When officials from the Obama administration, along with other members of the U.N. Security Council plus Germany, sit down with their Iranian counterparts to discuss Iran's nuclear program, the mood in the room may get a little uncomfortable. Iran has been busted setting up a second uranium enrichment plant in clear violation of its international obligations, and its diplomats, such as nuclear negotiator Saeed Jalili (left), have a tendency to lash out when cornered.
Astonishingly, however, writing in the New York Times this week, former National Security Council staffers Flynt Leverett and Hillary Mann Leverett suggest that Iran is the victim here. They accuse even the pro-engagement Obama of failing to reach out sufficiently to Tehran, and urge Washington to "seek a strategic realignment with Iran as thoroughgoing as that effected by Nixon with China." Put bluntly, this is a delusion.
One problem with the Leveretts' analysis is that Iran has a vibrant opposition with its own views on U.S. engagement efforts. Nobel Peace Prize winner Shirin Ebadi vigorously argues that the international community should refuse to deal with President Mahmoud Ahmadinejad, since he stole the June presidential election. Noted dissident Akbar Ganji, in a petition signed by such notables as Noam Chomsky and Jurgen Habermas, argued that when Ahmadinejad visited the United Nations he should have been arrested for crimes against humanity.

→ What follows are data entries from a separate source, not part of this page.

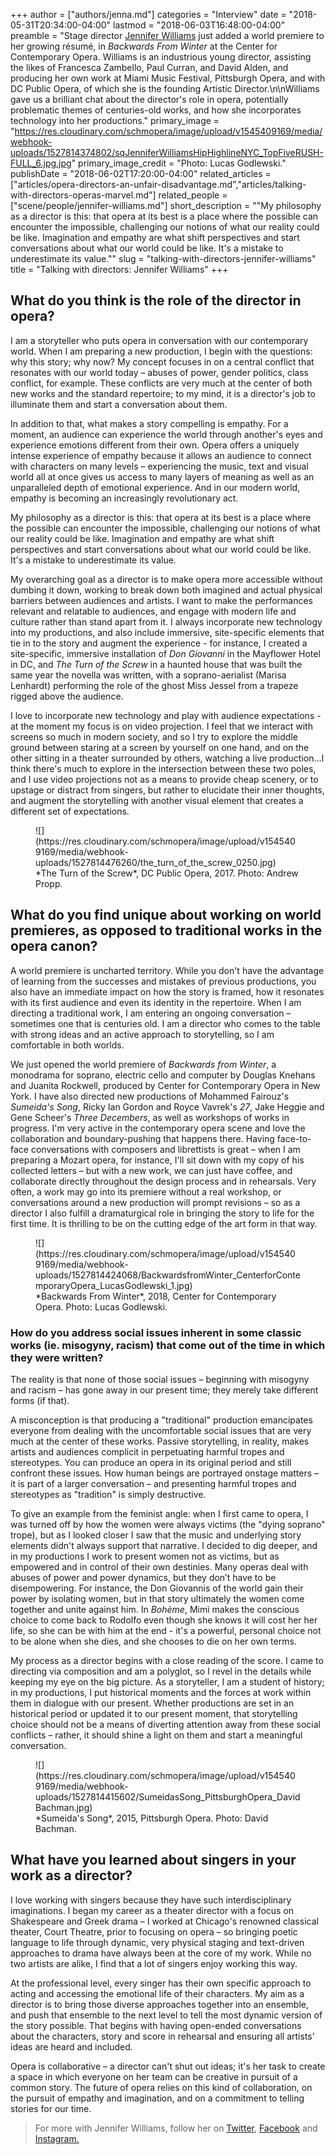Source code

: +++
author = ["authors/jenna.md"]
categories = "Interview"
date = "2018-05-31T20:34:00-04:00"
lastmod = "2018-06-03T16:48:00-04:00"
preamble = "Stage director [Jennifer Williams](/scene/people/jennifer-williams/) just added a world premiere to her growing résumé, in *Backwards From Winter* at the Center for Contemporary Opera. Williams is an industrious young director, assisting the likes of Francesca Zambello, Paul Curran, and David Alden, and producing her own work at Miami Music Festival, Pittsburgh Opera, and with DC Public Opera, of which she is the founding Artistic Director.\n\nWilliams gave us a brilliant chat about the director's role in opera, potentially problematic themes of centuries-old works, and how she incorporates technology into her productions."
primary_image = "https://res.cloudinary.com/schmopera/image/upload/v1545409169/media/webhook-uploads/1527814374802/sqJenniferWilliamsHipHighlineNYC_TopFiveRUSH-FULL_6.jpg.jpg"
primary_image_credit = "Photo: Lucas Godlewski."
publishDate = "2018-06-02T17:20:00-04:00"
related_articles = ["articles/opera-directors-an-unfair-disadvantage.md","articles/talking-with-directors-operas-marvel.md"]
related_people = ["scene/people/jennifer-williams.md"]
short_description = "&quot;My philosophy as a director is this: that opera at its best is a place where the possible can encounter the impossible, challenging our notions of what our reality could be like. Imagination and empathy are what shift perspectives and start conversations about what our world could be like. It&#039;s a mistake to underestimate its value.&quot;"
slug = "talking-with-directors-jennifer-williams"
title = "Talking with directors: Jennifer Williams"
+++

## What do you think is the role of the director in opera?

I am a storyteller who puts opera in conversation with our contemporary world. When I am preparing a new production, I begin with the questions: why this story; why now? My concept focuses in on a central conflict that resonates with our world today – abuses of power, gender politics, class conflict, for example. These conflicts are very much at the center of both new works and the standard repertoire; to my mind, it is a director's job to illuminate them and start a conversation about them.

In addition to that, what makes a story compelling is empathy. For a moment, an audience can experience the world through another's eyes and experience emotions different from their own. Opera offers a uniquely intense experience of empathy because it allows an audience to connect with characters on many levels – experiencing the music, text and visual world all at once gives us access to many layers of meaning as well as an unparalleled depth of emotional experience.  And in our modern world, empathy is becoming an increasingly revolutionary act.

My philosophy as a director is this: that opera at its best is a place where the possible can encounter the impossible, challenging our notions of what our reality could be like. Imagination and empathy are what shift perspectives and start conversations about what our world could be like. It's a mistake to underestimate its value.

My overarching goal as a director is to make opera more accessible without dumbing it down, working to break down both imagined and actual physical barriers between audiences and artists. I want to make the performances relevant and relatable to audiences, and engage with modern life and culture rather than stand apart from it. I always incorporate new technology into my productions, and also include immersive, site-specific elements that tie in to the story and augment the experience - for instance, I created a site-specific, immersive installation of *Don Giovanni* in the Mayflower Hotel in DC, and *The Turn of the Screw* in a haunted house that was built the same year the novella was written, with a soprano-aerialist (Marisa Lenhardt) performing the role of the ghost Miss Jessel from a trapeze rigged above the audience. 

I love to incorporate new technology and play with audience expectations - at the moment my focus is on video projection. I feel that we interact with screens so much in modern society, and so I try to explore the middle ground between staring at a screen by yourself on one hand, and on the other sitting in a theater surrounded by others, watching a live production…I think there's much to explore in the intersection between these two poles, and I use video projections not as a means to provide cheap scenery, or to upstage or distract from singers, but rather to elucidate their inner thoughts, and augment the storytelling with another visual element that creates a different set of expectations.

<figure data-type="image">
![](https://res.cloudinary.com/schmopera/image/upload/v1545409169/media/webhook-uploads/1527814476260/the_turn_of_the_screw_0250.jpg)
<figcaption>*The Turn of the Screw*, DC Public Opera, 2017. Photo: Andrew Propp.</figcaption>
</figure>

## What do you find unique about working on world premieres, as opposed to traditional works in the opera canon?

A world premiere is uncharted territory. While you don't have the advantage of learning from the successes and mistakes of previous productions, you also have an immediate impact on how the story is framed, how it resonates with its first audience and even its identity in the repertoire. When I am directing a traditional work, I am entering an ongoing conversation – sometimes one that is centuries old. I am a director who comes to the table with strong ideas and an active approach to storytelling, so I am comfortable in both worlds.

We just opened the world premiere of *Backwards from Winter*, a monodrama for soprano, electric cello and computer by Douglas Knehans and Juanita Rockwell, produced by Center for Contemporary Opera in New York. I have also directed new productions of Mohammed Fairouz's *Sumeida's Song*, Ricky Ian Gordon and Royce Vavrek's *27*, Jake Heggie and Gene Scheer's *Three Decembers*, as well as workshops of works in progress. I'm very active in the contemporary opera scene and love the collaboration and boundary-pushing that happens there. Having face-to-face conversations with composers and librettists is great – when I am preparing a Mozart opera, for instance, I'll sit down with my copy of his collected letters – but with a new work, we can just have coffee, and collaborate directly throughout the design process and in rehearsals. Very often, a work may go into its premiere without a real workshop, or conversations around a new production will prompt revisions – so as a director I also fulfill a dramaturgical role in bringing the story to life for the first time. It is thrilling to be on the cutting edge of the art form in that way.

<figure data-type="image">
![](https://res.cloudinary.com/schmopera/image/upload/v1545409169/media/webhook-uploads/1527814424068/BackwardsfromWinter_CenterforContemporaryOpera_LucasGodlewski_1.jpg)
<figcaption>*Backwards From Winter*, 2018, Center for Contemporary Opera. Photo: Lucas Godlewski.</figcaption>
</figure>

### How do you address social issues inherent in some classic works (ie. misogyny, racism) that come out of the time in which they were written?

The reality is that none of those social issues – beginning with misogyny and racism – has gone away in our present time; they merely take different forms (if that).

A misconception is that producing a "traditional" production emancipates everyone from dealing with the uncomfortable social issues that are very much at the center of these works. Passive storytelling, in reality, makes artists and audiences complicit in perpetuating harmful tropes and stereotypes. You can produce an opera in its original period and still confront these issues. How human beings are portrayed onstage matters – it is part of a larger conversation – and presenting harmful tropes and stereotypes as "tradition" is simply destructive.

To give an example from the feminist angle: when I first came to opera, I was turned off by how the women were always victims (the "dying soprano" trope), but as I looked closer I saw that the music and underlying story elements didn't always support that narrative. I decided to dig deeper, and in my productions I work to present women not as victims, but as empowered and in control of their own destinies. Many operas deal with abuses of power and power dynamics, but they don’t have to be disempowering. For instance, the Don Giovannis of the world gain their power by isolating women, but in that story ultimately the women come together and unite against him. In *Bohème*, Mimì makes the conscious choice to come back to Rodolfo even though she knows it will cost her her life, so she can be with him at the end - it's a powerful, personal choice not to be alone when she dies, and she chooses to die on her own terms.

My process as a director begins with a close reading of the score. I came to directing via composition and am a polyglot, so I revel in the details while keeping my eye on the big picture. As a storyteller, I am a student of history; in my productions, I put historical moments and the forces at work within them in dialogue with our present. Whether productions are set in an historical period or updated it to our present moment, that storytelling choice should not be a means of diverting attention away from these social conflicts – rather, it should shine a light on them and start a meaningful conversation.

<figure data-type="image">
![](https://res.cloudinary.com/schmopera/image/upload/v1545409169/media/webhook-uploads/1527814415602/SumeidasSong_PittsburghOpera_DavidBachman.jpg)
<figcaption>*Sumeida's Song*, 2015, Pittsburgh Opera. Photo: David Bachman.</figcaption>
</figure>

## What have you learned about singers in your work as a director?

I love working with singers because they have such interdisciplinary imaginations. I began my career as a theater director with a focus on Shakespeare and Greek drama – I worked at Chicago's renowned classical theater, Court Theatre, prior to focusing on opera – so bringing poetic language to life through dynamic, very physical staging and text-driven approaches to drama have always been at the core of my work. While no two artists are alike, I find that a lot of singers enjoy working this way. 

At the professional level, every singer has their own specific approach to acting and accessing the emotional life of their characters. My aim as a director is to bring those diverse approaches together into an ensemble, and push that ensemble to the next level to tell the most dynamic version of the story possible. That begins with having open-ended conversations about the characters, story and score in rehearsal and ensuring all artists' ideas are heard and included. 

Opera is collaborative – a director can't shut out ideas; it's her task to create a space in which everyone on her team can be creative in pursuit of a common story. The future of opera relies on this kind of collaboration, on the pursuit of empathy and imagination, and on a commitment to telling stories for our time.

>For more with Jennifer Williams, follow her on [Twitter](https://twitter.com/jwdirector), [Facebook](https://www.facebook.com/jenniferwilliamsdirector/) and [Instagram.](https://www.instagram.com/jwdirector/)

For the United States to align itself with such a government would be to kick the opposition in the teeth. The Islamic Republic has shown that it is neither Islamic nor a republic -- in the elegant phrasing of Iran's respected "dissident ayatollah," Ali Montazeri. And now it is running scared. The regime is afraid to kill protesters, since doing so only inflames the opposition. At the September 19 Quds Day protests, it did not even arrest them, aware of how socially explosive the accusations of retaliatory prison rape have been. In contrast, protesters were bold enough to stand next to Ahmadinejad and shout "resign, resign" when he was interviewed on state television. When a repressive regime is too afraid to kill or silence those brave enough to stand up to it, it does not bode well for that regime.

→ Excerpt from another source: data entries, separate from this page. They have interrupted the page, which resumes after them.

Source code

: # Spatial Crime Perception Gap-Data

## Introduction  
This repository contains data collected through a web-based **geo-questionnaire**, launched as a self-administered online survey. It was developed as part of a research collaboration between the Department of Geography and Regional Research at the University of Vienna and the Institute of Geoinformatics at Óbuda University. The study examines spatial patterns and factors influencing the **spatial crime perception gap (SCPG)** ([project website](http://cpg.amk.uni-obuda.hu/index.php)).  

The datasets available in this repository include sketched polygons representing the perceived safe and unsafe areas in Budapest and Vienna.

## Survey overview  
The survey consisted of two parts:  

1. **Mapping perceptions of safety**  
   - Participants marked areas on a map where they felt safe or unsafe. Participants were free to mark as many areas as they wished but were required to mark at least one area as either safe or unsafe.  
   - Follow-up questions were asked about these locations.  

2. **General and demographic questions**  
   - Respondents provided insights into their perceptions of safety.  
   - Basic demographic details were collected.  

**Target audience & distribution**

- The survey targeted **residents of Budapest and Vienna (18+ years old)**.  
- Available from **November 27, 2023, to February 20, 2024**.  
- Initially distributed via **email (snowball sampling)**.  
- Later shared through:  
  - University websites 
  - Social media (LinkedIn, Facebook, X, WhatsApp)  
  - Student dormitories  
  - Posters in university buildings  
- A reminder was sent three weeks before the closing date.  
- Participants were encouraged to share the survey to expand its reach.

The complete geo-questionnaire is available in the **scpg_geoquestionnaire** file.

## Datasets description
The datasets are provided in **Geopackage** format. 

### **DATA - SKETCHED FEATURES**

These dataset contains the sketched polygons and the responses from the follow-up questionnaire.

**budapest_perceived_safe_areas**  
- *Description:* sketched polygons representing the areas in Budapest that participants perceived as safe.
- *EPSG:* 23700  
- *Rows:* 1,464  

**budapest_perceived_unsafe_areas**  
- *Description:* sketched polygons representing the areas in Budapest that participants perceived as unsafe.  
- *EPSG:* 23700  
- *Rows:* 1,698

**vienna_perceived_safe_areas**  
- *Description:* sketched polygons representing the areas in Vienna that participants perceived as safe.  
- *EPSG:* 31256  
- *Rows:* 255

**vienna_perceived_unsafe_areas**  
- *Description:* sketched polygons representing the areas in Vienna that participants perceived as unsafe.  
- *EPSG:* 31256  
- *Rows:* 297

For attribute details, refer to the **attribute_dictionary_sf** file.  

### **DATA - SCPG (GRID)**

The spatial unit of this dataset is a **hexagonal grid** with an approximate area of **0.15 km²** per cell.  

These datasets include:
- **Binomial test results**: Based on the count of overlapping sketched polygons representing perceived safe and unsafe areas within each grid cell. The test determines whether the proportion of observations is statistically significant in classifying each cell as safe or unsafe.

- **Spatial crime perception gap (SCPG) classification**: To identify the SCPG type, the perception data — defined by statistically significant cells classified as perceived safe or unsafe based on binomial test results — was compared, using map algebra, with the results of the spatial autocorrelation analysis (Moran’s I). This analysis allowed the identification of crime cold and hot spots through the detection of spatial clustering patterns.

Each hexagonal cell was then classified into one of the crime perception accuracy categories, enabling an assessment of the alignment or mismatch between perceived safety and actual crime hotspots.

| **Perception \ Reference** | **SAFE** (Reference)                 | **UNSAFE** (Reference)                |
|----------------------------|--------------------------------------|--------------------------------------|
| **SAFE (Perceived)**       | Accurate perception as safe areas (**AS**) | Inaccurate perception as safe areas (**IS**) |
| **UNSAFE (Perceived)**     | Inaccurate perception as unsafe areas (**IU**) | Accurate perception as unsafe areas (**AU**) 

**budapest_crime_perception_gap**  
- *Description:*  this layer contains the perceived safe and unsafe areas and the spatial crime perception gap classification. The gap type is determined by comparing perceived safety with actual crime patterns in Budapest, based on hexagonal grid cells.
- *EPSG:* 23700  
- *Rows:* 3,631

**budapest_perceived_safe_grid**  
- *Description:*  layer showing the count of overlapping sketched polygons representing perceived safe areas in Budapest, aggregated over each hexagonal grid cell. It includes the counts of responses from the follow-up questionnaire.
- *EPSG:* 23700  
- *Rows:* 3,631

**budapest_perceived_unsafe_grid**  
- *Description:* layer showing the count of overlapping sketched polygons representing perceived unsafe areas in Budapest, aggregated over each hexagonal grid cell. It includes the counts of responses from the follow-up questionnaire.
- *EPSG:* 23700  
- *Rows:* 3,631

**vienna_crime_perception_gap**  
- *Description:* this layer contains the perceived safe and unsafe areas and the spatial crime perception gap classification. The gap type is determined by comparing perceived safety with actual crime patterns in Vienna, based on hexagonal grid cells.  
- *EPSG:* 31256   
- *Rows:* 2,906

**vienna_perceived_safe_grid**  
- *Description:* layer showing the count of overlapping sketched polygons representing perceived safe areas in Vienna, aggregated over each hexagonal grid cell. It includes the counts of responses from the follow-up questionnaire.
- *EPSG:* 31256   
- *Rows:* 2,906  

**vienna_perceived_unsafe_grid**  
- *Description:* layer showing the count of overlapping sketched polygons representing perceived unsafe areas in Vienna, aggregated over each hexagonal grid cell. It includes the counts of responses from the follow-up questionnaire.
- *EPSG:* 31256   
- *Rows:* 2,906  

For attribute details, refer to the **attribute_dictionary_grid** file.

Rather than do as the Leveretts suggest and embrace Ahmadinejad, the United States must align itself with the rising alternative to the president and his thugs. Jimmy Carter once toasted the shah for running "an island of stability" a year before his overthrow. Barack Obama should not make the same mistake of presuming the ruling power will remain in control.
Certainly, the Iranian people want a strategic alignment with the United States. But is that possible under the Islamic Republic as is? Two governments with profound differences, such as the United States and Iran, can cooperate closely if they both face a common greater enemy. A common threat in Germany brought Britain and the Soviet Union together during World War II. Similarly, the Soviet threat spurred a U.S.-China strategic realignment during the Cold War -- which the Leveretts hold up as a model for U.S.-Iran relations. That same Soviet threat was the basis for the U.S. offer for a strategic realignment with Iran, made by President Ronald Reagan in sending national-security advisor Robert McFarlane to Tehran an oft-forgotten part of the Iran-contra affair.